I'm please with my decision to go for a 15" laptop, the larger screen is exactly what I was after. The quality of the screen is great and it's been a massive step up from the T450s, which possibly shouldn't be too suprising given the age of the T450s and how much screen technology has changed over that time.

Screen Brightness

For the P1, I bought the laptop with a brighter screen option which can go up to 500 nits. I did this intentionally for situations where you might be working in an environment with more glare than usual. For instance, I don't drive, but when we have long car journeys I like to use the time productively so I'll get my laptop out and get on with some work. Previously with the T450s only had a screen capabe of 265 nits which was easily overwelmed with glare when working in a car on a bright day.


I liked the keyboard on my T450s but when I unboxed the P1, one of the first things I noticed was the keyboard was different. The keyboard on the P1 is probably a typical keyboard that you'd expect for a ThinkPad. However, if you compare it to my 8 year old T-series the travel on the P1 is shorter, but having used it for over a month now I do think the newer keyboard, whilst initially unfamiliar is an improvement overthe T450s.

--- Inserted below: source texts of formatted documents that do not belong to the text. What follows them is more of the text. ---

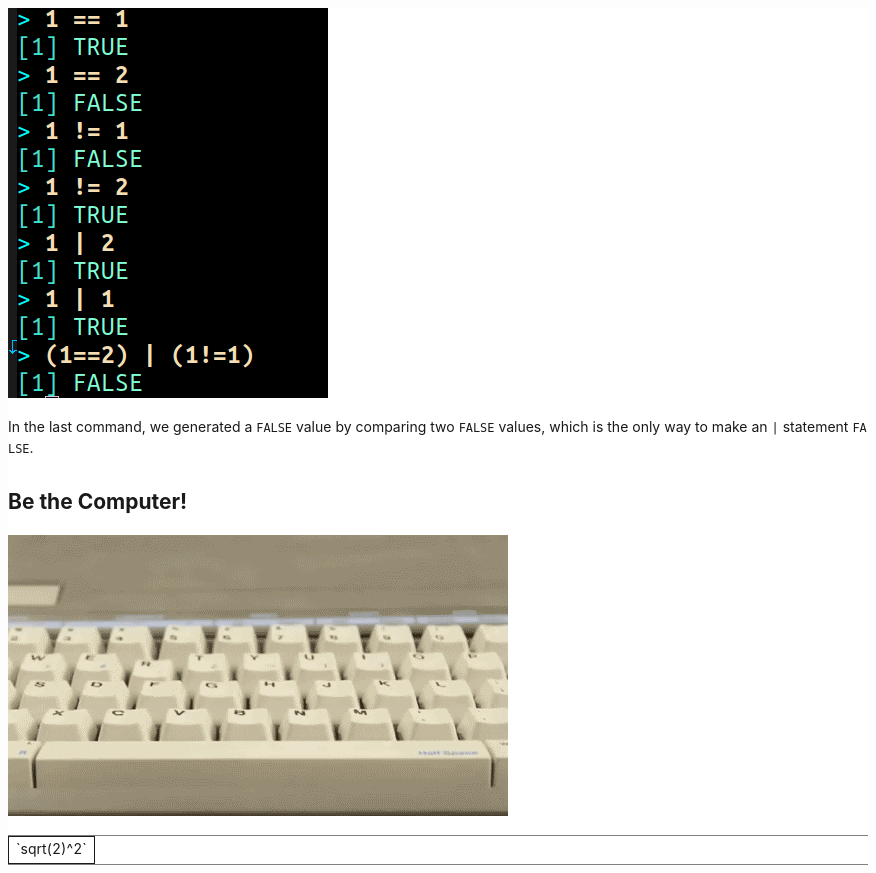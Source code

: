 ![img](./img/logops.png)

In the last command, we generated a `FALSE` value by comparing two
`FALSE` values, which is the only way to make an `|` statement `FALSE`.

</div>


## Be the Computer!

![img](./img/kbd.gif)

<table border="2" cellspacing="0" cellpadding="6" rules="groups" frame="hsides">


<colgroup>
<col  class="org-left" />
</colgroup>
<tbody>
<tr>
<td class="org-left">`sqrt(2)^2`</td>
</tr>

The touchpad I had on the T450s was very run-of-the-mill. There was nothing special about it or anything that would differentiate it from anything else. The P1 is the first laptop I've owed that has a glass touchpad; as you'd probably expect its such a nice and smooth expereince compared to what I was used to.


The design of a laptop can be important to some. With the P1, like I did with the T450s was to favour function over form. As a result ThinkPads aren't always the most aesthetically pleasing, however the P1 design is simple but it looks great and is a few steps up from my prior T-series.

The downside, is that the case can sometimes attract finger marks – not a major problem, but it's worth noting.

Dual Booting - Windows 11 and Ubuntu

Good news! I haven't had any compatibility issues with either Windows 11 or Ubuntu. With my hardware upgrade in palce I have Windows 11 on one NVMe drive and Ubuntu on the other.

Ubuntu 22.04 has been worked fine out of the box without any issues, which is a relief given the flickering issues I've mentioned previously.

Windows 11 has also been issue free day-to-day, but when I was installing Windows 11, the WiFi card wasn't recognised at first, so I had to use a USB-C to ethernet adapter to connect to the internet, and once the laptop was connected to the internet Windows was able to automatically download the correct driver for the WiFi card.

Final Thoughts

It's been a good while since I bought a new laptop, so a lot of thought and deliberation went into this. But, I'm really pleased with the end result. I was after a powerful machine but nothing as chunky as a P16, so with the P1 I think I struck exactly the balance I was after.

It's also re-assuring to know that even in 2023 you can still get laptops that don't have everything soldered to the motherboard, and you can still do your own upgrades!

The performance from this machine is exactly what I wanted and the battery is good for something of this powerful, provided I don't run the screen at the full 500 nits which is completely unnecessary unless you're working in bright sunlight.

If you're on the lookout for a decent laptop with some real power, the P1 is a strong contender!